When the user requests a particular Web page through user device 42, this request is passed through proxy server 46, which therefore preferably sees all such HTTP requests. More preferably, proxy server 46 receives a signal from user device 42 that the information being requested is of interest to proxy server 46, by including a command in the link itself for proxy server 46. For example, the link could optionally be configured as "http://www.example.com/?proxy_server_name=name_of_Web_page", in which
"?proxy_server_name" is a signal to proxy server 46, and "name_of_Web_page" is the identifier for the Web page being requested through user device 42.

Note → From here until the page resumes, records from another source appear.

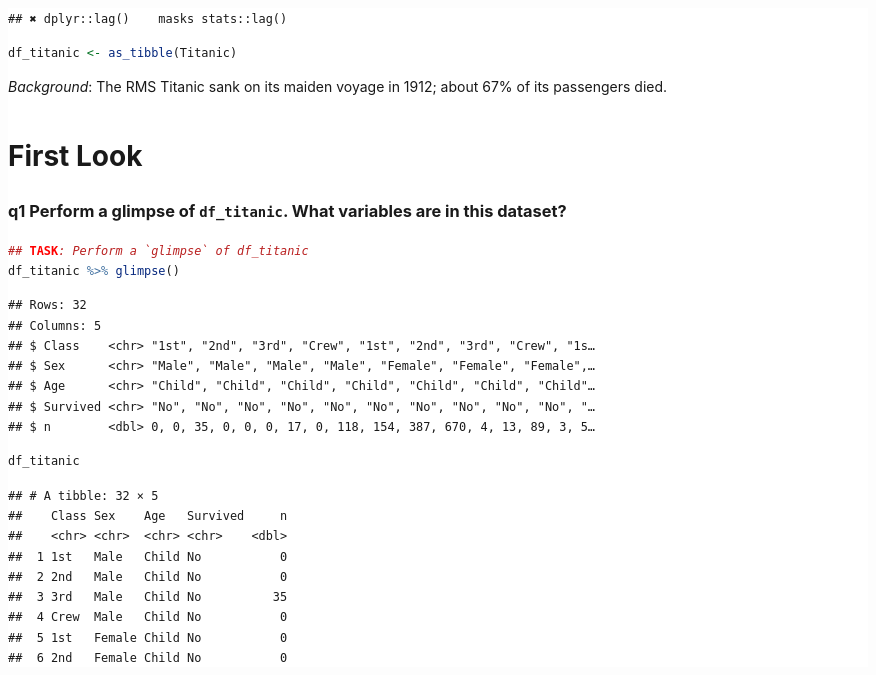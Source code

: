     ## ✖ dplyr::lag()    masks stats::lag()

``` r
df_titanic <- as_tibble(Titanic)
```

*Background*: The RMS Titanic sank on its maiden voyage in 1912; about
67% of its passengers died.

# First Look



### **q1** Perform a glimpse of `df_titanic`. What variables are in this dataset?

``` r
## TASK: Perform a `glimpse` of df_titanic
df_titanic %>% glimpse()
```

    ## Rows: 32
    ## Columns: 5
    ## $ Class    <chr> "1st", "2nd", "3rd", "Crew", "1st", "2nd", "3rd", "Crew", "1s…
    ## $ Sex      <chr> "Male", "Male", "Male", "Male", "Female", "Female", "Female",…
    ## $ Age      <chr> "Child", "Child", "Child", "Child", "Child", "Child", "Child"…
    ## $ Survived <chr> "No", "No", "No", "No", "No", "No", "No", "No", "No", "No", "…
    ## $ n        <dbl> 0, 0, 35, 0, 0, 0, 17, 0, 118, 154, 387, 670, 4, 13, 89, 3, 5…

``` r
df_titanic
```

    ## # A tibble: 32 × 5
    ##    Class Sex    Age   Survived     n
    ##    <chr> <chr>  <chr> <chr>    <dbl>
    ##  1 1st   Male   Child No           0
    ##  2 2nd   Male   Child No           0
    ##  3 3rd   Male   Child No          35
    ##  4 Crew  Male   Child No           0
    ##  5 1st   Female Child No           0
    ##  6 2nd   Female Child No           0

Proxy server 46 then attempts to perform a process of profile matching, by comparing the personal profile of the user to the profile of the content provider, as previously described in greater detail. Optionally, the process of profile matching begins by first examining the phase to which the user belongs. Once the phase is determined, preferably the parameters of the content provider profile are divided into two groups: mandatory and optional. More preferably, the parameters are assigned a priority according to importance to the content provider for each group. A maximum number of questions which can be sent to the user is also determined. Proxy server 46 then determines which user information may be freely given to content provider server 52. Next, proxy server 46 sends questions to user device 42 for the user, up to the maximum number of questions, in order to obtain permission to give additional information to content provider server 52. More preferably, proxy server 46 first sends questions to the user from the mandatory category, before any questions are sent from the optional category. According to preferred embodiments of system 40, proxy server 46 has three components: a WAP gateway plug-in interface 54. which is adjusted for WAP gateway 44; a proxy interface 56; and a proxy process 58. Proxy interface 56 preferably transfers information from WAP gateway plug-in interface 54 to proxy process 58, which then more preferably performs the previously described profile matching process.
According to optional but preferred embodiments of the present invention, the profile information for the personal profile of the user could be stored in a distributed computing environment. For example, the user profile information is optionally stored on a device of the user, such as a cellular telephone. Such an implementation would have the advantage of giving the user additional control over access to the data of the user in the personal profile, since the data could only be accessed from the device of the user. Furthermore, the data would only be accessible when the device of the user is "on-line", or connected to a network such as the Internet.
In addition, more preferably the system of the present invention operates in the background of the user computational environment, such that the actions of the user trigger the operation of the present invention in a transparent manner, without the active intervention of the user.
It will be appreciated that the above descriptions are intended only to serve as examples, and that many other embodiments are possible within the spirit and the scope of the present invention.